Opening of the exhibition complete.

Installation of the Open Call.
Opening of the exhibition complete.
“Is that a temple?”
The task of introducing the exhibition has fallen upon me today. It is, hence, with the greatest pleasure possible, with the utmost gratitude for your presence, that I welcome you to “Is that a temple?”, an exhibition organized by the author, in collaboration with Gilles Massot, Wayne Lim, Ruben Pang and Siah Tiong Hong, and in association with the artists of the Open Call.
Perhaps it would be best if I were to set out the premises of the exhibition, beyond what is already included in this publication. This is an experiment, the first in my life, to explore the possibilities of the “exhibition”, and to understand the processes behind it. This is an experiment, but also a piece of art in itself. I refuse to let an exhibition simply be. Instead, it is an installation, treat it as such, view it as such, walk through it as such, experience it as such, think of it as such. There are other artists in this installation, there are pieces of work original to them that constitute the installation, but everything falls under the title of the exhibition, within the constraints of the space and the theoretical foundations of the event, becoming only parts of the installation as they maintain their distinct objecthood.

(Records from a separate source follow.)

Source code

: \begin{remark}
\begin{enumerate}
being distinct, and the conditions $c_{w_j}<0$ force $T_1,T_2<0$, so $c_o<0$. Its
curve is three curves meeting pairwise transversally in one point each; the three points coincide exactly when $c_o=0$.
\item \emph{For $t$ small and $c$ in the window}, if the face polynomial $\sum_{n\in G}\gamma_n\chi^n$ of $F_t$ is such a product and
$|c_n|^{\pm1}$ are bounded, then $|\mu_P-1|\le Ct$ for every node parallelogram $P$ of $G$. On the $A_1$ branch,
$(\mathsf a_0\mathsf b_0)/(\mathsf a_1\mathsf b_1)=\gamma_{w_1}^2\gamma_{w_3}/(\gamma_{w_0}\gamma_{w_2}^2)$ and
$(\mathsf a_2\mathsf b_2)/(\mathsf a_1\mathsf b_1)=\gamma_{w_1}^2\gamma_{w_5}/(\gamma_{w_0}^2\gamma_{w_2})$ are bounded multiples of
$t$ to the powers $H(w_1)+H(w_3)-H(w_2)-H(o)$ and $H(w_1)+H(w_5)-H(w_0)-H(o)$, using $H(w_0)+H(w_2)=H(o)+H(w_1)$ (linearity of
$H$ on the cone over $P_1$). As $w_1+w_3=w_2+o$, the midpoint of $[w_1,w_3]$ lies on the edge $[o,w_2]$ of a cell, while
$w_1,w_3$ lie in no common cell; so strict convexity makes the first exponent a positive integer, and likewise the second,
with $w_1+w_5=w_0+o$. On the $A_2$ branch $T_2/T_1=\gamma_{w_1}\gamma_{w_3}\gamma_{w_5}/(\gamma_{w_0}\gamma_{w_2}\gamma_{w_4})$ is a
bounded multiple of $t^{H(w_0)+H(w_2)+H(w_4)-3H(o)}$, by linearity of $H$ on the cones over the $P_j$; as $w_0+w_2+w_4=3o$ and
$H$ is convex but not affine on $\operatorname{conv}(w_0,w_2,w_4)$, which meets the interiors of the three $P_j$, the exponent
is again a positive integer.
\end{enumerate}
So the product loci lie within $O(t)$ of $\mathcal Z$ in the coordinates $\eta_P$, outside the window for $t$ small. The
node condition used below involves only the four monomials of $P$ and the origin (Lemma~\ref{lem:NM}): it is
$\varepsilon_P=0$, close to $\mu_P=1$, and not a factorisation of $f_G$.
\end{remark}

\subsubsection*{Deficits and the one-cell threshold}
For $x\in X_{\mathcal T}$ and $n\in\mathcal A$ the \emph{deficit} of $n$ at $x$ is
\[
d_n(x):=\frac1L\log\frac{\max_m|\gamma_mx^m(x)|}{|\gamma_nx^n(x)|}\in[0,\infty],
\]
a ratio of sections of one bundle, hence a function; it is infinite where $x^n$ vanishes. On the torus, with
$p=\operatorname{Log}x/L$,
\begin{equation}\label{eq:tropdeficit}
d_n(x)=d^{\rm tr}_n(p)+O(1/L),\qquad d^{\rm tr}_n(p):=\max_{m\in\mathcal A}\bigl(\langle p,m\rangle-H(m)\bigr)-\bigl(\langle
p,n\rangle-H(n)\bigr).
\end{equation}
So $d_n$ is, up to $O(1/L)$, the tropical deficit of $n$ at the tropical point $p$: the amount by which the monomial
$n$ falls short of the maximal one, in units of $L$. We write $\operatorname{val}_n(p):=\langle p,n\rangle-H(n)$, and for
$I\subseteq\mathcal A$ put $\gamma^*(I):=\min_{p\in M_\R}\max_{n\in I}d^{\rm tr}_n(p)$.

When I say that this is an experiment, it is not with the intention of dismissing failures or faults as run-of-the-mill, unavoidable occurrences that, by way of experimentation, inevitably manifest themselves. It is with the strongest fear and anxiety that I take on responsibility for each aspect of the exhibition-installation. I become, in essence, only an extension of the installation which I originate. Surrendering myself to the whims of the installation, the autonomous artist dead and rotting, stuck to her throne sinking in the quicksand, is slowly dragged back to life by the autonomous art. The installation-exhibition lends itself, or rather designates itself, as such fluidly, the artist, the author, yours truly, becomes a facilitator, directing the funds, the procedures, the constraints, then allowing everything else to “fall into place”—but let this not be a testament to fate, let this not be a surrendering to chance.

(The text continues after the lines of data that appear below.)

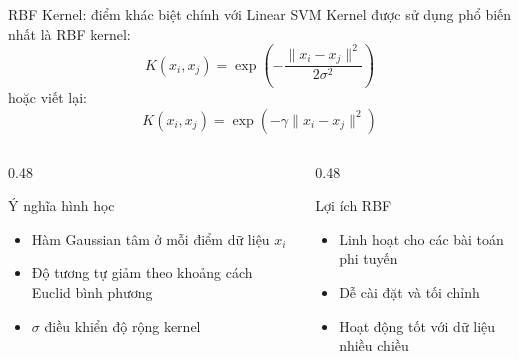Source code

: \begin{frame}{RBF Kernel: điểm khác biệt chính với Linear SVM}
                  Kernel được sử dụng phổ biến nhất là RBF kernel:
                \[
                    K(x_i, x_j) = \exp\left(-\frac{\|x_i - x_j\|^2}{2\sigma^2}\right)
                \]
                hoặc viết lại:
                \[
                    K(x_i, x_j) = \exp\left(-\gamma \|x_i - x_j\|^2\right)
                \]
    \begin{columns}[T]
        \begin{column}{0.48\textwidth}
            \begin{alertblock}{Ý nghĩa hình học}
                \begin{itemize}
                    \item Hàm Gaussian tâm ở mỗi điểm dữ liệu $x_i$
                    \item Độ tương tự giảm theo khoảng cách Euclid bình phương
                    \item $\sigma$ điều khiển độ rộng kernel
                \end{itemize}
            \end{alertblock}
        \end{column}

        \begin{column}{0.48\textwidth}

            \begin{block}{Lợi ích RBF}
                \begin{itemize}
                    \item Linh hoạt cho các bài toán phi tuyến
                    \item Dễ cài đặt và tối chỉnh
                    \item Hoạt động tốt với dữ liệu nhiều chiều
                \end{itemize}
                \vspace{0.5cm}
            \end{block}
        \end{column}
    \end{columns}

    \hfill{\scriptsize \cite{duchesnay2021statsml}}
\end{frame}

For there is no chance beyond that which we may (not) examine in the natural world, or in the abstraction of mathematics, in the blind spots of reality which wrap around our oblivious being. Everything is pre-determined, not by a higher, metaphysical being as some may have you believe, but by the functions of our relations. Our predispositions are molded by the conditions of our existence, yet not our “existence” in the purely ontological sense. This existence is not of “being”, but of being within, of living (surviving) day-to-day within our particular localities, our particular beliefs, our particular stances, our particular politics, our particular spiritualities, our particular neuroses, our particular exchanges, our particular interactions, our particular emotions, our particular oppositions and identities.

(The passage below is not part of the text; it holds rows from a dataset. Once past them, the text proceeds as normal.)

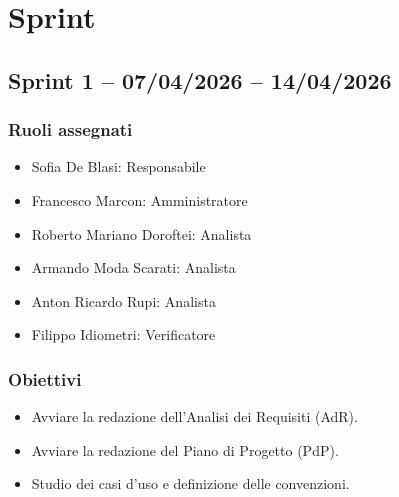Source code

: \section{Sprint}

\subsection{Sprint 1 -- 07/04/2026 -- 14/04/2026}
\label{sec:sprint1}

\subsubsection{Ruoli assegnati}
\begin{itemize}
    \item Sofia De Blasi: Responsabile 
    \item Francesco Marcon: Amministratore 
    \item Roberto Mariano Doroftei: Analista 
    \item Armando Moda Scarati: Analista  
    \item Anton Ricardo Rupi: Analista 
    \item Filippo Idiometri: Verificatore 
\end{itemize}

\subsubsection{Obiettivi}
\begin{itemize}
    \item Avviare la redazione dell'Analisi dei Requisiti (AdR).
    \item Avviare la redazione del Piano di Progetto (PdP).
    \item Studio dei casi d'uso e definizione delle convenzioni.
\end{itemize}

Our material conditions guide us, but we shall not be led astray by such lofty words. What do I mean? It seems that the culmination of all these ideas would undoubtedly end in an unquestionable embrace of determinism. But with determinism, the lack of free will in itself is a lofty concept indeed. Perhaps we need to be reminded of the fact that we are speaking now of a particular incident, a particular event on the horizon, an exhibition-installation, an empirically verifiable occurrence that perhaps you reader will be or are a participant in. And by fact of being this empirical occurrence, as, we can say, a real event, we must be aware of how determinism fails by way of tautological absurdity in these conditions. Were we speculative, this problem would not arise. But in introducing this installation, I must make clear that everything of course must be causally determined by a prior occurrence. For the artist, for the everyday man, for the artist-everyday-man, everything is determined anyway—one works so one can eat, one eats so one can live, one lives because one’s drives force this desire, and so on. This is not determinism, but a simple observation that brings us down to the material conditions of empirical incidents.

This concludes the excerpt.